Task to complete: From the entries that follow, gather each line holding the word "spare".
** Opening Available data block **
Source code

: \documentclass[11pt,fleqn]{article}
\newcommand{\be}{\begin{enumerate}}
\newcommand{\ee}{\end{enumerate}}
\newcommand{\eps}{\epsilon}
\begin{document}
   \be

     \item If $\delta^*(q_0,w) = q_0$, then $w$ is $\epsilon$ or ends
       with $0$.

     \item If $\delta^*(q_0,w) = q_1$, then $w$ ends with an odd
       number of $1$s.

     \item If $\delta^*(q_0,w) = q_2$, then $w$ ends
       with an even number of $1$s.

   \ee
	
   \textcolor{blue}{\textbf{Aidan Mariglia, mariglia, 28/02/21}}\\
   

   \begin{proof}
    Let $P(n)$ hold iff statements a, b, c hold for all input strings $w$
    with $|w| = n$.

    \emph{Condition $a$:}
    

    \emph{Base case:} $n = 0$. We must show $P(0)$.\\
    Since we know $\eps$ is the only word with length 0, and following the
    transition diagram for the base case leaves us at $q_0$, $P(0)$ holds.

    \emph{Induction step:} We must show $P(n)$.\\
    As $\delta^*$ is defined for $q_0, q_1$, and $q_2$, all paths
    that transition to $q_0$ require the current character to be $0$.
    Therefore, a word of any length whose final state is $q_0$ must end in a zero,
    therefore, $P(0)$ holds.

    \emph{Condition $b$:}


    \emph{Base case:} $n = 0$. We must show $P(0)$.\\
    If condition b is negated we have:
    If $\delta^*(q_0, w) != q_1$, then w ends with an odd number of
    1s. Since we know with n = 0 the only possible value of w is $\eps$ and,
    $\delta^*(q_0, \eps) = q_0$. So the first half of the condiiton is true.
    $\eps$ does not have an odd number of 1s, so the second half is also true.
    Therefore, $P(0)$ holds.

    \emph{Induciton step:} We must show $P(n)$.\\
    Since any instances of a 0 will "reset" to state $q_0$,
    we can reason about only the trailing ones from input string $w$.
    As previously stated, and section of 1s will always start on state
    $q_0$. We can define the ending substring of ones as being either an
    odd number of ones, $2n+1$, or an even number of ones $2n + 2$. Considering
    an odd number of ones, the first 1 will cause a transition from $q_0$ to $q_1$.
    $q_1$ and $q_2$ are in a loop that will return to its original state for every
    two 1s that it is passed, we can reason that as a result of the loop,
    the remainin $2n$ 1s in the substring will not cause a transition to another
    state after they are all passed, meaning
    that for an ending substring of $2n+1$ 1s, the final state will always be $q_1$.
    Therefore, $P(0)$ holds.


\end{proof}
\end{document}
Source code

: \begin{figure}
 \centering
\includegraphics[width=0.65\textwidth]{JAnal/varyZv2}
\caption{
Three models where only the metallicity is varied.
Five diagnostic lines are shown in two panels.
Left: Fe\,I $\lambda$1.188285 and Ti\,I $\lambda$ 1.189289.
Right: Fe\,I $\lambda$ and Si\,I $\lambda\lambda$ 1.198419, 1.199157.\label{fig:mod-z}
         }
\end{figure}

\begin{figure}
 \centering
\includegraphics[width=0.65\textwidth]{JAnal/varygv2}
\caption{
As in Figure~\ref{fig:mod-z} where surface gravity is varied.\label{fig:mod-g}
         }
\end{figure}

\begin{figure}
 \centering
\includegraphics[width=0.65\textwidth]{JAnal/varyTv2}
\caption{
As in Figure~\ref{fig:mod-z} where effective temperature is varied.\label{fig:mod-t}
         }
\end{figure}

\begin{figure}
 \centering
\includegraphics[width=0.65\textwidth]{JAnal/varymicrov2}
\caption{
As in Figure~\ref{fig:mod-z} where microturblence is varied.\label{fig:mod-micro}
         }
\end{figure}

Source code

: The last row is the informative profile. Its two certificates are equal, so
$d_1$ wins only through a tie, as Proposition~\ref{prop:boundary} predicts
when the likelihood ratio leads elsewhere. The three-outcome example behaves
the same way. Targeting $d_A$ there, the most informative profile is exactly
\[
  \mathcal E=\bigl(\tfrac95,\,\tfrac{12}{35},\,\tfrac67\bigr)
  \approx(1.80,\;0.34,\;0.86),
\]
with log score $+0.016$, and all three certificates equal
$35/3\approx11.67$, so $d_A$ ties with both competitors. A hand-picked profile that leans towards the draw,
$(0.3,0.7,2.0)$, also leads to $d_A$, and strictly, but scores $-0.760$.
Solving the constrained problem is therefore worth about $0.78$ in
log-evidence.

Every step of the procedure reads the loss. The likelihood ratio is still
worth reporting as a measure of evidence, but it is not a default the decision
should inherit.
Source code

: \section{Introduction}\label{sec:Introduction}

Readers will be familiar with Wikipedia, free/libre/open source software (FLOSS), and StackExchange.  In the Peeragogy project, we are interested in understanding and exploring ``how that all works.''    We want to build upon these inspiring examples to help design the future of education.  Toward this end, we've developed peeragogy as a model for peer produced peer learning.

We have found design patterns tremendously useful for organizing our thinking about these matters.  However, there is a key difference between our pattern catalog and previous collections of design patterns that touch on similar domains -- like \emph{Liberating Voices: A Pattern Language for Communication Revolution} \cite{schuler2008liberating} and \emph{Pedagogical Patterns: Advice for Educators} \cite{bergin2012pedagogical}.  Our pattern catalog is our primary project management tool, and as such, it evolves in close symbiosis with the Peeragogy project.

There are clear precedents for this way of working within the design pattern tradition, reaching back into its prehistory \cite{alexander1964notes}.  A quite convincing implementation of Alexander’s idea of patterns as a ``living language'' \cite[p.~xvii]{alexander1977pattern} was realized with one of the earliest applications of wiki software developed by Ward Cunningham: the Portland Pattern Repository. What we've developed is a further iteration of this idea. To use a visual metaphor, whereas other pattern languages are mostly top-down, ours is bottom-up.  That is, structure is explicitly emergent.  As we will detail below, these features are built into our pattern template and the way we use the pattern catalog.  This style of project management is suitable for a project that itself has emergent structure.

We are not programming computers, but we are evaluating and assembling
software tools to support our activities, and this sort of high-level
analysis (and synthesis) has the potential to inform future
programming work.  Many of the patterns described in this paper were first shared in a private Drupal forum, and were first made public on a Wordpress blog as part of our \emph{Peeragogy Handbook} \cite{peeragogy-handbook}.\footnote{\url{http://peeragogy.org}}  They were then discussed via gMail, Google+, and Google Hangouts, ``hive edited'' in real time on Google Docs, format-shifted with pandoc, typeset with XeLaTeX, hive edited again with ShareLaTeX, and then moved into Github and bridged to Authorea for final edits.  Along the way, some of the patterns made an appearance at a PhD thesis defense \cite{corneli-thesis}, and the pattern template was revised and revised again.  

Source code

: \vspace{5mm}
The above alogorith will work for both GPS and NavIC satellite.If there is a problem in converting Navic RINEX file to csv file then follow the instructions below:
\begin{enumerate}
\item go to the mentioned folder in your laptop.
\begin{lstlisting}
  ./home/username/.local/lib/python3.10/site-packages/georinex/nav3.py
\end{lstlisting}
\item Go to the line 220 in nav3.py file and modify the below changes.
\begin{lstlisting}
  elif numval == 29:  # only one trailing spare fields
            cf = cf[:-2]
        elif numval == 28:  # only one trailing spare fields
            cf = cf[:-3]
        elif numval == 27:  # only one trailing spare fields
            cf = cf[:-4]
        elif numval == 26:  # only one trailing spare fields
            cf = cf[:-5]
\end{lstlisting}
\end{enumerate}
** Closing Available data block **
Reply:
  elif numval == 29:  # only one trailing spare fields
        elif numval == 28:  # only one trailing spare fields
        elif numval == 27:  # only one trailing spare fields
        elif numval == 26:  # only one trailing spare fields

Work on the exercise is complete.